Advice for game creation

Lighnagain
Hello--I am trying to build a game for the first time, I have been playing text adventure games for my entire life and I think it is high time I try building one myself! However, I am a little overwhelmed by the magnitude of the minutia that is required to build the kind of game I want. Here's a few things--
1. I don't like option games, I highly prefer games where you have to type out yourself what you want to do. I know there is a delineation in terms for this, but I cannot remember at this time what that is.
2. I want to build in clever responses to a wide variety of plausible verbs. It is something I always appreciated about classic games ala the Zork series, is that almost every command I could think of had a unique response.
3. I like the concept of a health-system, but I would want it to demarcate the end of a day which would be replenished by sleeping. I tried to play around with the concept of this, but couldn't find a logical way to prevent the player from dying too quickly before you could type "sleep?"
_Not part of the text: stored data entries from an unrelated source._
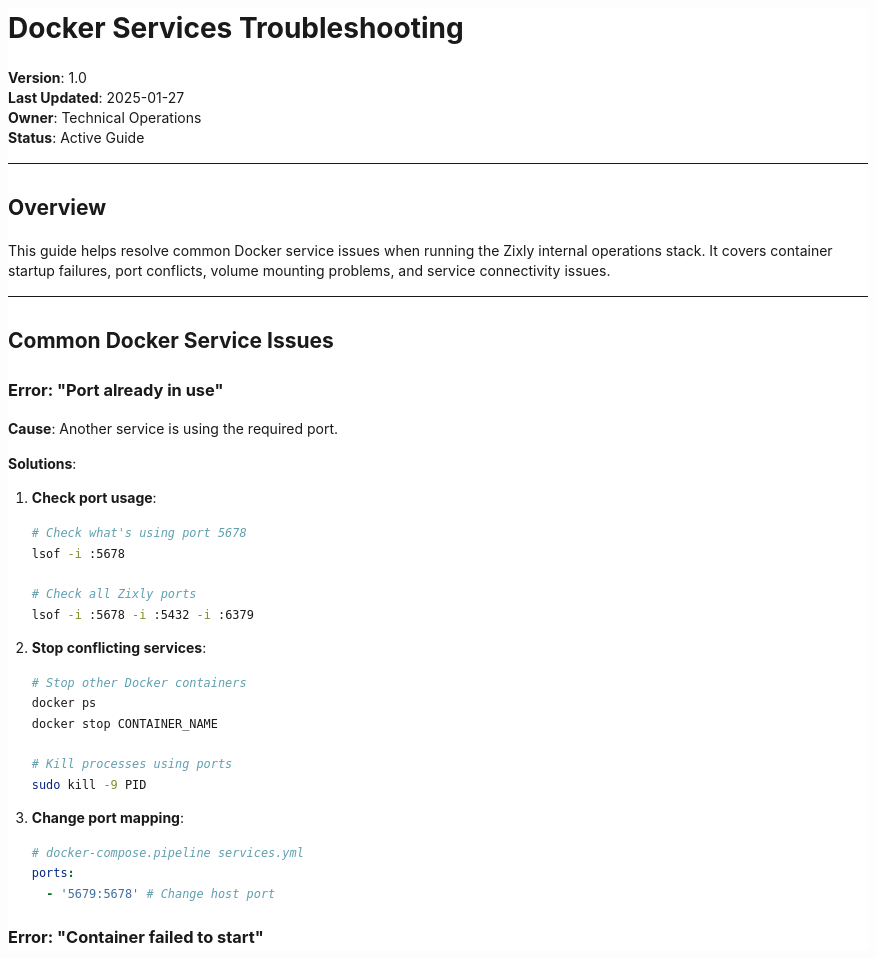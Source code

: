 # Docker Services Troubleshooting

**Version**: 1.0  
**Last Updated**: 2025-01-27  
**Owner**: Technical Operations  
**Status**: Active Guide

---

## Overview

This guide helps resolve common Docker service issues when running the Zixly internal operations stack. It covers container startup failures, port conflicts, volume mounting problems, and service connectivity issues.

---

## Common Docker Service Issues

### Error: "Port already in use"

**Cause**: Another service is using the required port.

**Solutions**:

1. **Check port usage**:

   ```bash
   # Check what's using port 5678
   lsof -i :5678

   # Check all Zixly ports
   lsof -i :5678 -i :5432 -i :6379
   ```

2. **Stop conflicting services**:

   ```bash
   # Stop other Docker containers
   docker ps
   docker stop CONTAINER_NAME

   # Kill processes using ports
   sudo kill -9 PID
   ```

3. **Change port mapping**:
   ```yaml
   # docker-compose.pipeline services.yml
   ports:
     - '5679:5678' # Change host port
   ```

### Error: "Container failed to start"
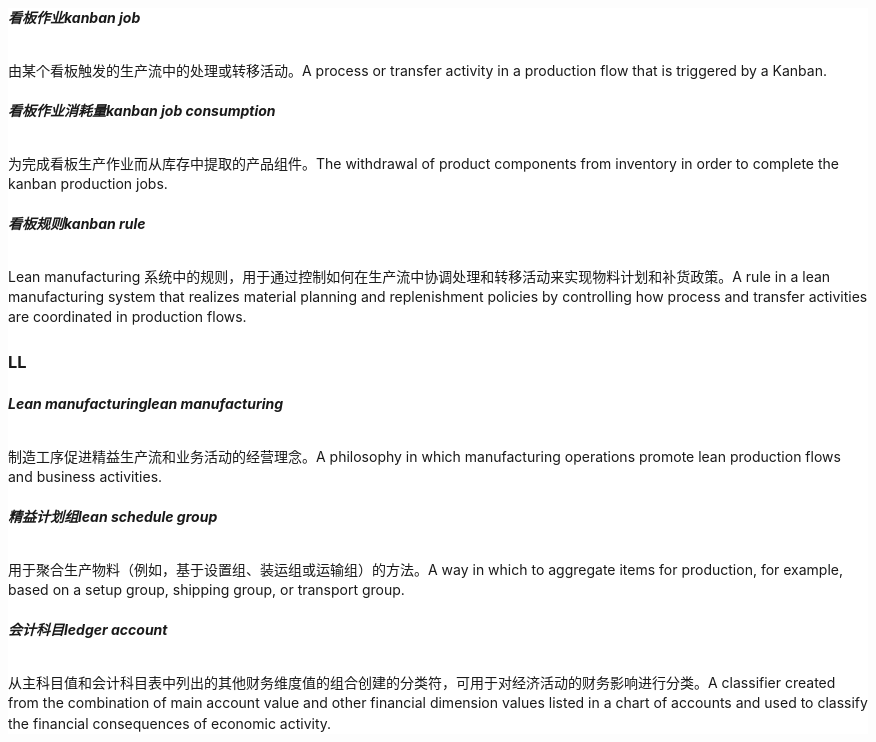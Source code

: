 ###### <a name="kanban-job"></a><span data-ttu-id="e35a1-265">**看板作业**</span><span class="sxs-lookup"><span data-stu-id="e35a1-265">**kanban job**</span></span>

<span data-ttu-id="e35a1-266">由某个看板触发的生产流中的处理或转移活动。</span><span class="sxs-lookup"><span data-stu-id="e35a1-266">A process or transfer activity in a production flow that is triggered by a Kanban.</span></span>

###### <a name="kanban-job-consumption"></a><span data-ttu-id="e35a1-267">**看板作业消耗量**</span><span class="sxs-lookup"><span data-stu-id="e35a1-267">**kanban job consumption**</span></span>

<span data-ttu-id="e35a1-268">为完成看板生产作业而从库存中提取的产品组件。</span><span class="sxs-lookup"><span data-stu-id="e35a1-268">The withdrawal of product components from inventory in order to complete the kanban production jobs.</span></span>

###### <a name="kanban-rule"></a><span data-ttu-id="e35a1-269">**看板规则**</span><span class="sxs-lookup"><span data-stu-id="e35a1-269">**kanban rule**</span></span>

<span data-ttu-id="e35a1-270">Lean manufacturing 系统中的规则，用于通过控制如何在生产流中协调处理和转移活动来实现物料计划和补货政策。</span><span class="sxs-lookup"><span data-stu-id="e35a1-270">A rule in a lean manufacturing system that realizes material planning and replenishment policies by controlling how process and transfer activities are coordinated in production flows.</span></span>

### <a name="l"></a><span data-ttu-id="e35a1-271">**L**</span><span class="sxs-lookup"><span data-stu-id="e35a1-271">**L**</span></span>

###### <a name="lean-manufacturing"></a><span data-ttu-id="e35a1-272">**Lean manufacturing**</span><span class="sxs-lookup"><span data-stu-id="e35a1-272">**lean manufacturing**</span></span>

<span data-ttu-id="e35a1-273">制造工序促进精益生产流和业务活动的经营理念。</span><span class="sxs-lookup"><span data-stu-id="e35a1-273">A philosophy in which manufacturing operations promote lean production flows and business activities.</span></span>

###### <a name="lean-schedule-group"></a><span data-ttu-id="e35a1-274">**精益计划组**</span><span class="sxs-lookup"><span data-stu-id="e35a1-274">**lean schedule group**</span></span>

<span data-ttu-id="e35a1-275">用于聚合生产物料（例如，基于设置组、装运组或运输组）的方法。</span><span class="sxs-lookup"><span data-stu-id="e35a1-275">A way in which to aggregate items for production, for example, based on a setup group, shipping group, or transport group.</span></span>

###### <a name="ledger-account"></a><span data-ttu-id="e35a1-276">**会计科目**</span><span class="sxs-lookup"><span data-stu-id="e35a1-276">**ledger account**</span></span>

<span data-ttu-id="e35a1-277">从主科目值和会计科目表中列出的其他财务维度值的组合创建的分类符，可用于对经济活动的财务影响进行分类。</span><span class="sxs-lookup"><span data-stu-id="e35a1-277">A classifier created from the combination of main account value and other financial dimension values listed in a chart of accounts and used to classify the financial consequences of economic activity.</span></span>
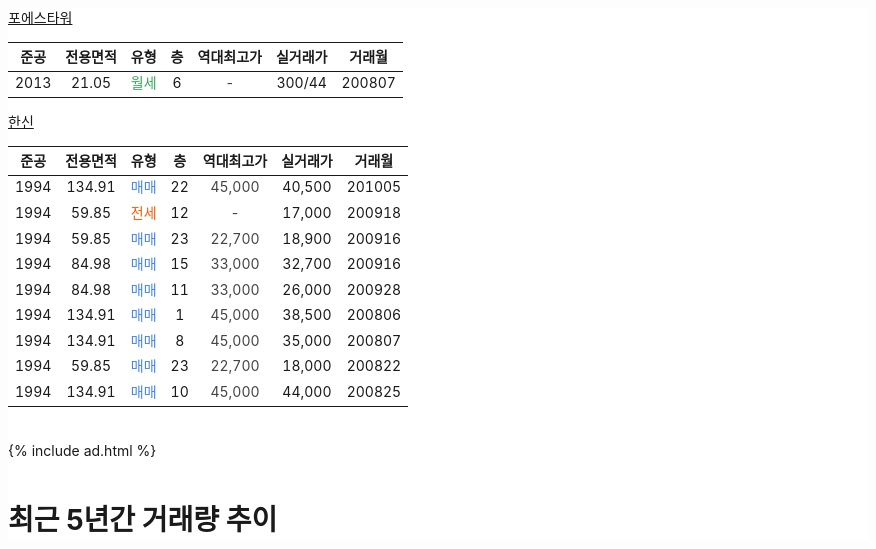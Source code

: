 [포에스타워](https://search.naver.com/search.naver?query=%EB%B6%80%EC%82%B0%EA%B4%91%EC%97%AD%EC%8B%9C+%EC%82%AC%EC%83%81%EA%B5%AC+%EA%B4%98%EB%B2%95%EB%8F%99+%ED%8F%AC%EC%97%90%EC%8A%A4%ED%83%80%EC%9B%8C)

|준공|전용면적|유형|층|역대최고가|실거래가|거래월|
|:---:|:---:|:---:|:---:|:---:|:---:|:---:|
|2013|21.05|<span style="color:#34a853">월세</span>|6|<span style="color:#444444">-</span>|300/44|200807|

[한신](https://search.naver.com/search.naver?query=%EB%B6%80%EC%82%B0%EA%B4%91%EC%97%AD%EC%8B%9C+%EC%82%AC%EC%83%81%EA%B5%AC+%EA%B4%98%EB%B2%95%EB%8F%99+%ED%95%9C%EC%8B%A0)

|준공|전용면적|유형|층|역대최고가|실거래가|거래월|
|:---:|:---:|:---:|:---:|:---:|:---:|:---:|
|1994|134.91|<span style="color:#4285f3">매매</span>|22|<span style="color:#444444">45,000</span>|40,500|201005|
|1994|59.85|<span style="color:#ff5a00">전세</span>|12|<span style="color:#444444">-</span>|17,000|200918|
|1994|59.85|<span style="color:#4285f3">매매</span>|23|<span style="color:#444444">22,700</span>|18,900|200916|
|1994|84.98|<span style="color:#4285f3">매매</span>|15|<span style="color:#444444">33,000</span>|32,700|200916|
|1994|84.98|<span style="color:#4285f3">매매</span>|11|<span style="color:#444444">33,000</span>|26,000|200928|
|1994|134.91|<span style="color:#4285f3">매매</span>|1|<span style="color:#444444">45,000</span>|38,500|200806|
|1994|134.91|<span style="color:#4285f3">매매</span>|8|<span style="color:#444444">45,000</span>|35,000|200807|
|1994|59.85|<span style="color:#4285f3">매매</span>|23|<span style="color:#444444">22,700</span>|18,000|200822|
|1994|134.91|<span style="color:#4285f3">매매</span>|10|<span style="color:#444444">45,000</span>|44,000|200825|


<br>
{% include ad.html %}
<br>

# 최근 5년간 거래량 추이


<div style="width:100%;">
    <canvas id="deal_progress" height="200"></canvas>
</div>

<script>
new Chart(document.getElementById("deal_progress"), {
    type: 'line',
    data: {
        labels: ['201510','201511','201512','201601','201602','201603','201604','201605','201606','201607','201608','201609','201610','201611','201612','201701','201702','201703','201704','201705','201706','201707','201708','201709','201710','201711','201712','201801','201802','201803','201804','201805','201806','201807','201808','201809','201810','201811','201812','201901','201902','201903','201904','201905','201906','201907','201908','201909','201910','201911','201912','202001','202002','202003','202004','202005','202006','202007','202008','202009','202010'],
        datasets: [{
            label: '매매',
            pointRadius: 1,
            data: [13, 13, 15, 9, 11, 16, 40, 16, 15, 11, 22, 39, 25, 17, 14, 20, 31, 21, 15, 20, 24, 22, 18, 12, 11, 30, 36, 21, 27, 17, 15, 25, 9, 7, 12, 10, 10, 10, 9, 7, 15, 8, 15, 17, 17, 12, 10, 12, 14, 13, 13, 18, 16, 22, 18, 23, 30, 25, 24, 13, 3],
            borderColor: "rgba(255, 201, 14, 1)",
            backgroundColor: "rgba(255, 201, 14, 0.5)",
            fill: false,
            lineTension: 0
        },{
            label: '전월세',
            pointRadius: 1,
Anyway, I wanted some advice on where to begin. Do you usually build the map first? Dialogue? Major plot points? I just need a jumping off point. (Oh yeah, and an actual plot...)

HegemonKhan
best advice is probably:

1. learn/know how to do all the coding needed for your game's features/aspects already before you start making your game, as it's not fun spending your entire time trying to learn to code in everything you need, when trying to make your game, learn it first before you start making your game. Already being a very good programmer helps vitally. If not already a very good programmer, this can take a very long time to learn ( have this problem myself).

2. get your entire game, everything about it, planned out first "on paper"; lots and lots of preparation makes for easiest game making.

3. always get as much as you can done every day, at least work on it and get SOMETHING done EVERY day, don't take a single day off, or you'll never get it done.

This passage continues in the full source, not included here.